Sucks to lose your Internet connection in the future, no?


----------



## Plantsman (Jan 20, 2008)

I just wonder if everything is going rental, is it going to cost serious money? I've got about 150 programs installed at the moment. Wouldn't fancy paying for all of them on a monthly basis. Maybe my sense of panic is premature though. Windows 7 O/S is due out next year so maybe it'll be quite a while yet.


----------



## Elvandil (Aug 1, 2003)

JohnWill said:


> Sucks to lose your Internet connection in the future, no?


That's one of the main reasons that I doubt this is all going to happen soon. The infrastructure is going to have to be far more reliable than it is. It would be a nightmare for any business to lose their internet for even a day.

IT people who are responsible for setting up reliable systems are not going to be happy losing control over the main functions of the company network. If it breaks, they can't even fix it. I, for one, will have to be dragged kicking and screaming into that kind of future. But, like many things that are seemingly inevitable, human psychology may end up making the final decisions here. There is a strong incentive to have things "right here".

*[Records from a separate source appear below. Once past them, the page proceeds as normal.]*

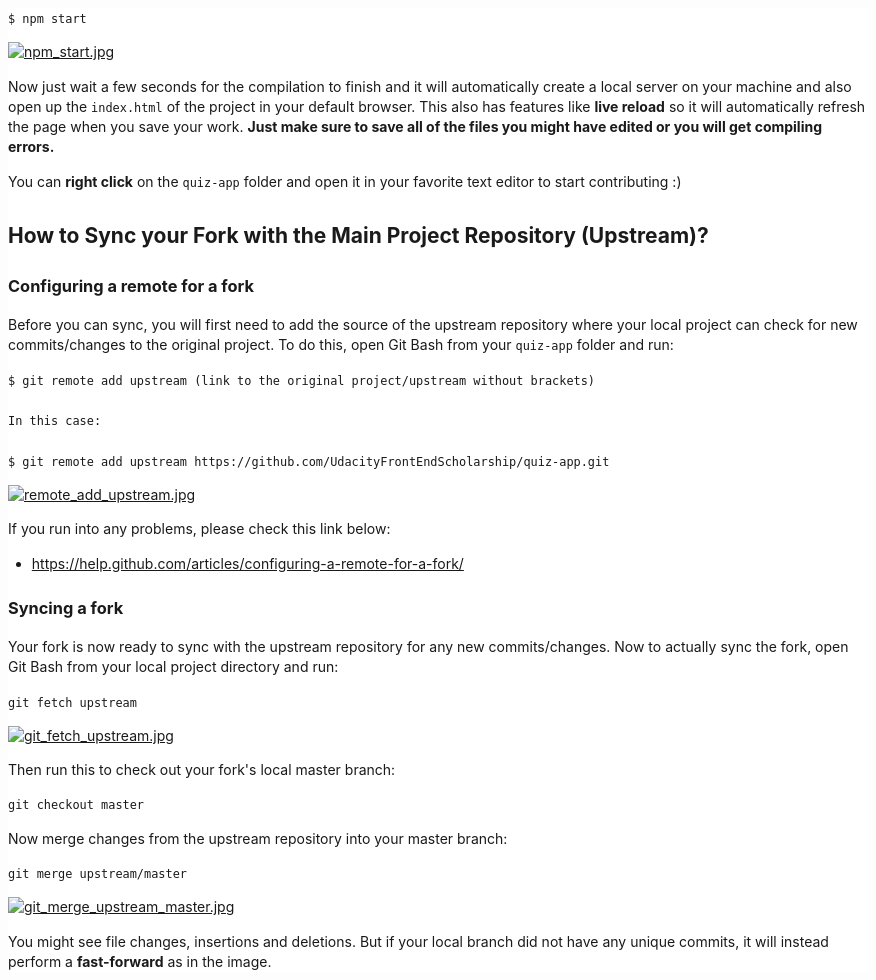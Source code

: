     $ npm start

[![npm_start.jpg](https://s26.postimg.cc/i8gzj4nh5/npm_start.jpg)](https://postimg.cc/image/4esmu2uvp/)

Now just wait a few seconds for the compilation to finish and it will automatically create a local server on your machine and also open up the `index.html` of the project in your default browser. This also has features like **live reload** so it will automatically refresh the page when you save your work. **Just make sure to save all of the files you might have edited or you will get compiling errors.**

You can **right click** on the `quiz-app` folder and open it in your favorite text editor to start contributing :)

## How to Sync your Fork with the Main Project Repository (Upstream)?

### Configuring a remote for a fork

Before you can sync, you will first need to add the source of the upstream repository where your local project can check for new commits/changes to the original project. To do this, open Git Bash from your `quiz-app` folder and run:

    $ git remote add upstream (link to the original project/upstream without brackets)

    In this case:

    $ git remote add upstream https://github.com/UdacityFrontEndScholarship/quiz-app.git

[![remote_add_upstream.jpg](https://s26.postimg.cc/hk3jma71l/remote_add_upstream.jpg)](https://postimg.cc/image/ke6ozq97p/)

If you run into any problems, please check this link below:

  * https://help.github.com/articles/configuring-a-remote-for-a-fork/

### Syncing a fork

Your fork is now ready to sync with the upstream repository for any new commits/changes. Now to actually sync the fork, open Git Bash from your local project directory and run:

    git fetch upstream

[![git_fetch_upstream.jpg](https://s26.postimg.cc/bj5up7s55/git_fetch_upstream.jpg)](https://postimg.cc/image/jonwndgdx/)

Then run this to check out your fork's local master branch:

    git checkout master

Now merge changes from the upstream repository into your master branch:

    git merge upstream/master

[![git_merge_upstream_master.jpg](https://s26.postimg.cc/wsth07lc9/git_merge_upstream_master.jpg)](https://postimg.cc/image/55grm405h/)

You might see file changes, insertions and deletions. But if your local branch did not have any unique commits, it will instead perform a **fast-forward** as in the image.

Remember the video phone? The idea has been around for 50 years. People didn't want them, despite all the Jetson-like shows that made them look like the inevitable future. No one wants to dress up and comb their hair just to make a call.


----------



## tomdkat (May 6, 2006)

Elvandil said:


> That's one of the main reasons that I doubt this is all going to happen soon. The infrastructure is going to have to be far more reliable than it is. It would be a nightmare for any business to lose their internet for even a day.


I don't know, Sun Microsystems does something like this today. In fact, I setup one of their workstations designed for employees who work from home. The workstation looks similar to a current iMac and it requires an Internet conection to work. Once you login, you get a full-blown GUI desktop and use the system as if you were physically in the office. I suspect they are using XDMCP connections to fast Sun servers to provide the remote access for employees. Regardless, I was surprised at how easy it was to get the system up and running and the lady I setup the workstation for has NO idea about the underlying OS at all. I did some poking around to find some things out purely because I'm a geek but if I were to ask her anything about the underlying OS, she wouldn't be able to tell me and she really doesn't care (nor should she).

Peace...


----------



## Elvandil (Aug 1, 2003)

I'm not saying that it will never be used. It may be the ideal solution for some. But the day that you and I sit down in our homes and use something like a terminal to access all our programs seems a long way off to me. And that may even come sooner than large companies finding it reliable enough, at least in some areas.

But then I had a friend one time that thought that the reason we never got any radio signals from other galaxy's civilizations was very simple: They all used cable.


----------



## tomdkat (May 6, 2006)

Elvandil said:


> I'm not saying that it will never be used. It may be the ideal solution for some. But the day that you and I sit down in our homes and use something like a terminal to access all our programs seems a long way off to me. And that may even come sooner than large companies finding it reliable enough, at least in some areas.


I think the computing platform Google seems to be developing (look at the web-based services and apps they provide now and in the future) will make "dumb terminals" come back around. Of course, our traditional PCs could be replaced with something like a network computer or similar. Or, we could keep our traditional PC and just not run apps locally installed.

Keep in mind, as content providers and service providers "ramp up" to make more services and content available over the Internet, applications like the one we're discussing in this thread will be able to exploit the infrastructure (at least at the ISP level) changes going on right now.

The overall concept being discussed here really isn't anything new but I do think the blog is discussing the future of the *desktop OS* vs the "OS" in general. 



> But then I had a friend one time that thought that the reason we never got any radio signals from other galaxy's civilizations was very simple: They all used cable.


Comcast cable? 

Peace...


----------



## ekim68 (Jul 8, 2003)

JohnWill said:


> Sucks to lose your Internet connection in the future, no?


As an aside, at times I use the Ubuntu live cd to boot and ignore the hard drive. It loads all the drivers I need to go online. Everything works but the flash and streaming things...But, otherwise, it does everything I need when I'm on...I don't always have to watch the Youtube-thing....So, what I'm saying is, that internet access is the key, not the OS....


----------



## Gulo Luseus (May 12, 2007)

There are several huge problems with this. I recall MS on a number of occasions putting forward this idea, and the rest of the worls saying no, dont think so. As for the marvellous things, wow! A computer that will wake up and answer the phone! I have two of then already.One is called an answer machine, the other a girlfriend. 
t in all seriousness, people dont want this. If you have to go online to get to anything, you become a servant of the telephone line, and if its rental, same thing- you have bills to pay, and can you ensure it will be available when you want it? Too many possible bugs, for my liking


----------